F. Chris Curran, a new assistant professor in the School of Public Policy, recently wrote a letter to the editor about including teachers in overtime pay discussions that was published in Education Week. In the letter, Curran referenced President Obama’s announcement of plans for changes in overtime-pay regulations, noting that provisions of the proposal would prevent teachers from seeing benefits from the policy.
“While teachers hoping for an extra paycheck may be disappointed, the national conversation on what President Obama calls a ‘fair day’s pay’ should not be allowed to pass the schoolhouse by. It is an opportunity to recognize, and remediate, the fact that teachers in this country are underpaid relative to the requirements and importance of their jobs,” Curran wrote.
He added: “The call for increasing teacher pay is not new, but if policymakers are ready to acknowledge that a salary below $50,000 necessitates compensation for overtime hours, then we should also recognize that teachers are no exception. We know that who is in front of the class has important implications for student outcomes.”
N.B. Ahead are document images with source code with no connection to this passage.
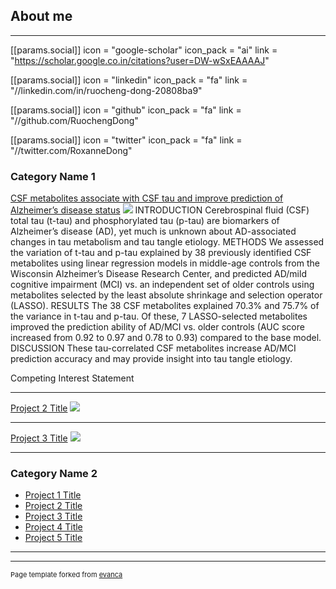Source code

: ## About me

---
[[params.social]]
  icon = "google-scholar"
  icon_pack = "ai"
  link = "https://scholar.google.co.in/citations?user=DW-wSxEAAAAJ"
  
 [[params.social]]
    icon = "linkedin"
    icon_pack = "fa"
    link = "//linkedin.com/in/ruocheng-dong-20808ba9"

 [[params.social]]
    icon = "github"
    icon_pack = "fa"
    link = "//github.com/RuochengDong"

 [[params.social]]
    icon = "twitter"
    icon_pack = "fa"
    link = "//twitter.com/RoxanneDong"
### Category Name 1 

[CSF metabolites associate with CSF tau and improve prediction of Alzheimer’s disease status](/sample_page)
<img src="images/dummy_thumbnail.jpg?raw=true"/>
INTRODUCTION Cerebrospinal fluid (CSF) total tau (t-tau) and phosphorylated tau (p-tau) are biomarkers of Alzheimer’s disease (AD), yet much is unknown about AD-associated changes in tau metabolism and tau tangle etiology.
METHODS We assessed the variation of t-tau and p-tau explained by 38 previously identified CSF metabolites using linear regression models in middle-age controls from the Wisconsin Alzheimer’s Disease Research Center, and predicted AD/mild cognitive impairment (MCI) vs. an independent set of older controls using metabolites selected by the least absolute shrinkage and selection operator (LASSO).
RESULTS The 38 CSF metabolites explained 70.3% and 75.7% of the variance in t-tau and p-tau. Of these, 7 LASSO-selected metabolites improved the prediction ability of AD/MCI vs. older controls (AUC score increased from 0.92 to 0.97 and 0.78 to 0.93) compared to the base model.
DISCUSSION These tau-correlated CSF metabolites increase AD/MCI prediction accuracy and may provide insight into tau tangle etiology.

Competing Interest Statement

---
[Project 2 Title](/pdf/sample_presentation.pdf)
<img src="images/dummy_thumbnail.jpg?raw=true"/>

---
[Project 3 Title](http://example.com/)
<img src="images/dummy_thumbnail.jpg?raw=true"/>

---

### Category Name 2

- [Project 1 Title](http://example.com/)
- [Project 2 Title](http://example.com/)
- [Project 3 Title](http://example.com/)
- [Project 4 Title](http://example.com/)
- [Project 5 Title](http://example.com/)

---




---
<p style="font-size:11px">Page template forked from <a href="https://github.com/evanca/quick-portfolio">evanca</a></p>
<!-- Remove above link if you don't want to attibute -->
Curran joined the School of Public Policy faculty this month, and he conducts research on education policy with an emphasis on improving educational outcomes for underserved and disadvantaged youth. His research interests include early childhood education, school discipline and safety, teacher labor markets, and politics of education. Read more on the School of Public Policy website. Curran also published an op-ed earlier this month in The Tennessean in which he outlined future opportunities for NashvilleNext, a strategic plan for Nashville’s growth that was recently adopted by the Metropolitan Planning Commission.